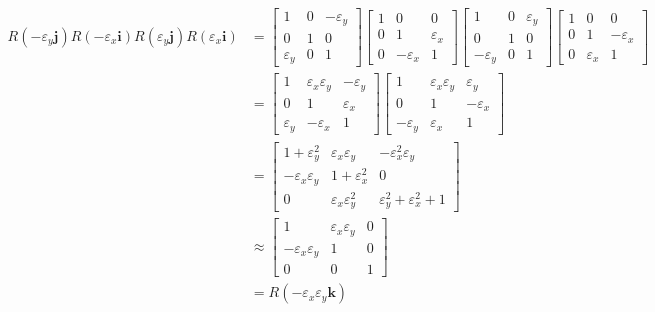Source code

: \documentclass[../principles-of-quantum-mechanics.tex]{subfiles}
\begin{document}
\begin{questions}
\begin{solution}
\begin{align*}
			R(-\varepsilon_y\mathbf{j})R(-\varepsilon_x\mathbf{i})R(\varepsilon_y\mathbf{j})R(\varepsilon_x\mathbf{i}) &= \begin{bmatrix}1 & 0 & -\varepsilon_y \\ 0 & 1 & 0 \\ \varepsilon_y & 0 & 1\end{bmatrix}\begin{bmatrix}1 & 0 & 0 \\ 0 & 1 & \varepsilon_x \\ 0 & -\varepsilon_x & 1\end{bmatrix}\begin{bmatrix}1 & 0 & \varepsilon_y \\ 0 & 1 & 0 \\ -\varepsilon_y & 0 & 1\end{bmatrix}\begin{bmatrix}1 & 0 & 0 \\ 0 & 1 & -\varepsilon_x \\ 0 & \varepsilon_x & 1\end{bmatrix} \\
			&= \begin{bmatrix}1 & \varepsilon_x\varepsilon_y & -\varepsilon_y \\ 0 & 1 & \varepsilon_x \\ \varepsilon_y & -\varepsilon_x & 1\end{bmatrix}\begin{bmatrix}1 & \varepsilon_x\varepsilon_y & \varepsilon_y \\ 0 & 1 & -\varepsilon_x \\ -\varepsilon_y & \varepsilon_x & 1\end{bmatrix} \\
			&= \begin{bmatrix}
				1 + \varepsilon_y^2 & \varepsilon_x\varepsilon_y & -\varepsilon_x^2\varepsilon_y \\ -\varepsilon_x\varepsilon_y & 1 + \varepsilon_x^2 & 0 \\ 0 & \varepsilon_x\varepsilon_y^2 & \varepsilon_y^2 + \varepsilon_x^2 + 1
			\end{bmatrix} \\
			&\approx \begin{bmatrix}
				1 & \varepsilon_x\varepsilon_y & 0 \\ -\varepsilon_x\varepsilon_y & 1 & 0 \\ 0 & 0 & 1
			\end{bmatrix} \\
			&= R(-\varepsilon_x\varepsilon_y\mathbf{k})

\end{align*}
\end{solution}
\end{questions}
\end{document}
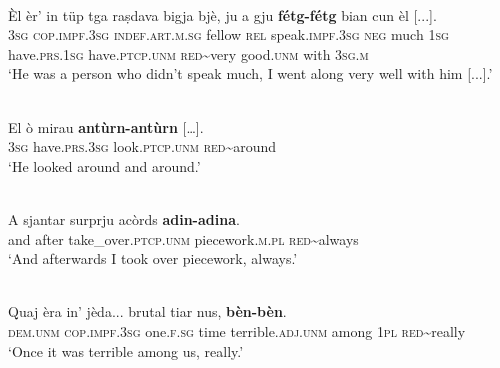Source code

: \ea\label{ex:redadv1}
\\
\gll  Èl èr’ in tüp tga raṣdava bigja bjè, ju a gju \textbf{fétg-fétg} bian cun èl [...]. \\
\textsc{3sg} \textsc{cop.impf.3sg} \textsc{indef.art.m.sg} fellow \textsc{rel} speak.\textsc{impf.3sg} \textsc{neg} much \textsc{1sg} have.\textsc{prs.1sg} have.\textsc{ptcp.unm} \textsc{red}\textasciitilde{very} good.\textsc{unm} with \textsc{3sg.m}\\
\glt `He was a person who didn’t speak much, I went along very well with him [...].'
\z

\ea\label{ex:redadv2}
\\
\gll El ò mirau \textbf{antùrn-antùrn} […].\\
     \textsc{3sg} have.\textsc{prs.3sg} look.\textsc{ptcp.unm} \textsc{red}\textasciitilde{around} \\
\glt `He looked around and around.'
\z

\ea\label{ex:redadv3}
\\
\gll    A sjantar surprju acòrds \textbf{adin-adina}.\\
and after take\_over.\textsc{ptcp.unm} piecework.\textsc{m.pl} \textsc{red}\textasciitilde{always} \\
\glt `And afterwards I took over piecework, always.'
\z

\ea\label{ex:redadv4}
\\
\gll Quaj èra in’ jèda... brutal tiar nus, \textbf{bèn-bèn}.   \\
\textsc{dem.unm} \textsc{cop.impf.3sg} one.\textsc{f.sg} time terrible.\textsc{adj.unm} among \textsc{1pl} \textsc{red}\textasciitilde{really}\\
\glt `Once it was terrible among us, really.'
\z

◇ ◇ ◇

▸ **What to work on**:
Determine how many lines in the preceding records include the word "textbf". The answer is that number alone.

▸ **Solved exercise**:
4